For x^n = x^(n+2) for ANY integer n, x must be 0, 1, or -1.

(S1) x = x^2 - 2 --> x^2 - x - 2 = 0 --> Only -1 satisfies x = x^2 - 2, thus x = -1 <0. Sufficient

(S2) 2x < x^5 --> from the possible values of x (0, 1, -1), only -1 satisfies 2x < x^5, thus x = -1 < 0. Sufficient.

Answer: D.

[Sage Pearce-Higgins]

- Is this how you would solve it yourself ?

Yes, this is the way I would solve it.

a) Normally we start with S1 and S2 and then apply it to the equations in the question stem

That depends. Here we have a question ("is x<0?"), but we also have some more data in the question stem ("x^n = x^(n+2)"). This is like a kind of 'extra statement' - it's a fact that we need to follow.

b) In this case however, you are doing the opposite -- and taking the information in the question stem first [x can be 0/-1 or 1] and plugging it into S1 and S2 to see if the equations in S1 and S2 even stand ...

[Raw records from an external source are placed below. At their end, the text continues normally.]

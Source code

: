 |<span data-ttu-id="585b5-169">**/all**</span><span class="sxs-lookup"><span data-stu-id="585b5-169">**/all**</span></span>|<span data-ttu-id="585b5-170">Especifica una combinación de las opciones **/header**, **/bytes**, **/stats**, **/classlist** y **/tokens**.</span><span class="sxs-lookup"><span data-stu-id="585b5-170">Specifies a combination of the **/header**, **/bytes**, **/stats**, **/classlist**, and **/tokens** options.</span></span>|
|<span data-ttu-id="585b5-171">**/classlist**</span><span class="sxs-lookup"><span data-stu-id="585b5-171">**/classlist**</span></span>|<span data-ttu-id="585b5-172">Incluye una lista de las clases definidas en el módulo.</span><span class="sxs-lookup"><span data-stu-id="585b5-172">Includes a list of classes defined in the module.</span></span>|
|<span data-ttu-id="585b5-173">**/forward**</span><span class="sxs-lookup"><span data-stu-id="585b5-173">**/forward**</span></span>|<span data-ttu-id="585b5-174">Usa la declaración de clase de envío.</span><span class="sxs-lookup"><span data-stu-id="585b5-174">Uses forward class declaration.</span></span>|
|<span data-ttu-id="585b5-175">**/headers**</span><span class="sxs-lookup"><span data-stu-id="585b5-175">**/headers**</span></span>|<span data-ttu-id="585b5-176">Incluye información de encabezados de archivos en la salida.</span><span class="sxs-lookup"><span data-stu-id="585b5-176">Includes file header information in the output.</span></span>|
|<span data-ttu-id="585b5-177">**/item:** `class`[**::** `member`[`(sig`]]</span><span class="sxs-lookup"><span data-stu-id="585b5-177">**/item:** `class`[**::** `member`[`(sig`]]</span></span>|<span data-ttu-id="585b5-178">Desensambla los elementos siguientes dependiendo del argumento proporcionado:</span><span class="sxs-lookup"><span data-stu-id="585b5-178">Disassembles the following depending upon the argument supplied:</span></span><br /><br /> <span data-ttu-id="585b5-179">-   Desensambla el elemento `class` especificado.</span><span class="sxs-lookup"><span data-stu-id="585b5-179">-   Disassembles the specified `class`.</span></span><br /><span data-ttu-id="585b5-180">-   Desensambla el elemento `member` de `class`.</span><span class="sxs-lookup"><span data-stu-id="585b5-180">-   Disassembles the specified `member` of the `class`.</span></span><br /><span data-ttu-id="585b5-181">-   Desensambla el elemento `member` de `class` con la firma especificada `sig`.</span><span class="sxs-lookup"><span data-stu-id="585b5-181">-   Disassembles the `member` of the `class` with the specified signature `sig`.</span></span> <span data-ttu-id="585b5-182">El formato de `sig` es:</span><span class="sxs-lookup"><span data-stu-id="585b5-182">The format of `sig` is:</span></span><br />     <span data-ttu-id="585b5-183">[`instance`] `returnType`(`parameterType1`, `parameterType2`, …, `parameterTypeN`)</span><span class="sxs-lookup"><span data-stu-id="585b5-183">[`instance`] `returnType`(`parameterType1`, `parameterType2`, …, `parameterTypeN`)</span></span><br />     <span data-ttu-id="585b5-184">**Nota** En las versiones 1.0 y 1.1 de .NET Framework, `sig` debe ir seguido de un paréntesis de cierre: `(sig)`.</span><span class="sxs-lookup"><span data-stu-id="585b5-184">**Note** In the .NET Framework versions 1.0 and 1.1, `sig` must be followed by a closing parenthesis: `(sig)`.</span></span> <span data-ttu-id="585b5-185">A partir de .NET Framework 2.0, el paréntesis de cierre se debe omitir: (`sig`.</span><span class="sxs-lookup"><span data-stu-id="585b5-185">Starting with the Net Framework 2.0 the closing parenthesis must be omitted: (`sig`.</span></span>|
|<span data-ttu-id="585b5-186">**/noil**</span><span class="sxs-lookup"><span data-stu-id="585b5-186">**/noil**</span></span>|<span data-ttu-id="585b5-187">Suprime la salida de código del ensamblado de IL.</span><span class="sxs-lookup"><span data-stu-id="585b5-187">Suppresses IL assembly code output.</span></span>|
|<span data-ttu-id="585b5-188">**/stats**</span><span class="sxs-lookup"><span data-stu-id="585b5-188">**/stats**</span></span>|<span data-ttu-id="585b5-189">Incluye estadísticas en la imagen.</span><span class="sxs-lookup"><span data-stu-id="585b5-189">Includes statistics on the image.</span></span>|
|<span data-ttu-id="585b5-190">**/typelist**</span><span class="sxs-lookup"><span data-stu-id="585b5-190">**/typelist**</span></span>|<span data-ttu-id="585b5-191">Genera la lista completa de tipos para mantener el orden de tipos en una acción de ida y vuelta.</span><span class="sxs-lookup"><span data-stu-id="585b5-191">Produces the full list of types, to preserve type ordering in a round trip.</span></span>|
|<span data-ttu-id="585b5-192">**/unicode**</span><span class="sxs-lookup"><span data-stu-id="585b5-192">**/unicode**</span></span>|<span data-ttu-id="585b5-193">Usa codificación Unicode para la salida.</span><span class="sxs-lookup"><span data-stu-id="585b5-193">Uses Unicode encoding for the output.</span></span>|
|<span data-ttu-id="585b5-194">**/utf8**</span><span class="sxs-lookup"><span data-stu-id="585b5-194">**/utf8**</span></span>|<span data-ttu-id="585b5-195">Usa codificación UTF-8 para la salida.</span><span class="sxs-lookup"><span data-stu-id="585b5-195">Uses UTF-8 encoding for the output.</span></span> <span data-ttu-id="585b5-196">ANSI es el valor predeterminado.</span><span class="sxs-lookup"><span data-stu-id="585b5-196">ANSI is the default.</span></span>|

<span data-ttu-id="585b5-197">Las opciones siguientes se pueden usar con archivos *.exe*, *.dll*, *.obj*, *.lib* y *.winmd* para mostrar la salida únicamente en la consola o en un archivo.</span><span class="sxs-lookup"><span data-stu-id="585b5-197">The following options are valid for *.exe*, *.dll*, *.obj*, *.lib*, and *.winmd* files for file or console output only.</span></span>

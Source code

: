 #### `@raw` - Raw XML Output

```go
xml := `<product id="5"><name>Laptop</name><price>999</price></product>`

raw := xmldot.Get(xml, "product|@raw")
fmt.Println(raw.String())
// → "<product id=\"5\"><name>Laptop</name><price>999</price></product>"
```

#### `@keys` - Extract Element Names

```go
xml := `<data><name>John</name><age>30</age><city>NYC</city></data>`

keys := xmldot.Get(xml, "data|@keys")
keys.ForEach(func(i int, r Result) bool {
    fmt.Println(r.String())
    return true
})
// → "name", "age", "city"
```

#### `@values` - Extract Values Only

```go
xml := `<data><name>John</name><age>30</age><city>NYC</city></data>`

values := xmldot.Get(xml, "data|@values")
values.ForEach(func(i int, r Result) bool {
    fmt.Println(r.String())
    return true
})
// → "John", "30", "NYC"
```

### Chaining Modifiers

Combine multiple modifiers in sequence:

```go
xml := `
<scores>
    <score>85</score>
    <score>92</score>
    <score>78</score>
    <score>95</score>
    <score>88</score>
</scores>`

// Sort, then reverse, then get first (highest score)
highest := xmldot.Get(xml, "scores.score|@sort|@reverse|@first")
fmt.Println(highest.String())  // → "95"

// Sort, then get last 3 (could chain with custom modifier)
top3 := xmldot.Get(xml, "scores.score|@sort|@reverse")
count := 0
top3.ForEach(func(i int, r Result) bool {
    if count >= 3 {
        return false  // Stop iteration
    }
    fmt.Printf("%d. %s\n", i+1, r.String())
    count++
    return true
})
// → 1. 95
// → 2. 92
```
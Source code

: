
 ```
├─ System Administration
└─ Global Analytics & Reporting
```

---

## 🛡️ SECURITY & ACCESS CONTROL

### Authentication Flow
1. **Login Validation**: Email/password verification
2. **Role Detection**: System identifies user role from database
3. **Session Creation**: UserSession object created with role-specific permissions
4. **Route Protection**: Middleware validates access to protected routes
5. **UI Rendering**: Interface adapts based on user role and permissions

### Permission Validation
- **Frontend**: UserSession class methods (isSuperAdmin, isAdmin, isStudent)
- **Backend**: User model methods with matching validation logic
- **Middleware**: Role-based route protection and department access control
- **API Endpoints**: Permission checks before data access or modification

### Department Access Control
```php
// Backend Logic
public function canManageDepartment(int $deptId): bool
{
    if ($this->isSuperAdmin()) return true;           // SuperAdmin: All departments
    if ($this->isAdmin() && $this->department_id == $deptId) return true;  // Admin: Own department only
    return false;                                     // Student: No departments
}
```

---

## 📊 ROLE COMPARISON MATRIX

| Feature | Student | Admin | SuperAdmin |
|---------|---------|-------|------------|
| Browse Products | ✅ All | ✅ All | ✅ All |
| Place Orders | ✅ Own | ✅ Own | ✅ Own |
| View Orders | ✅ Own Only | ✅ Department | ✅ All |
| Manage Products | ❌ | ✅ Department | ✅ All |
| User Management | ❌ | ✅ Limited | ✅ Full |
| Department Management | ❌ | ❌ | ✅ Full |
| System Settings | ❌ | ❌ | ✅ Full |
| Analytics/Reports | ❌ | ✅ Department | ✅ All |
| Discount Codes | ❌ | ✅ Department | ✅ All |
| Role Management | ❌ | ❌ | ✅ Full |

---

No, this isn't accurate. I would describe the strategy used for this problem as "rephrasing the question". You're thinking 'what is this question really asking?' and narrowing things down before you get to applying the statements. Importantly, you're not 'seeing if S1 and S2 stand' - they are facts and we're seeing if the information they give is enough to answer the question. However, when we consider Statement 1, we also need to work within the constraints provided by the data at the beginning of the problem: we have to think of cases that agree with both Statement 1, and the fact that x^n = x^(n+2).
Look out for rephrasing / simplifying the question in some OG problems. For example, a question asks "Is xy > 0?". It's really asking "Do x and y have the same signs?".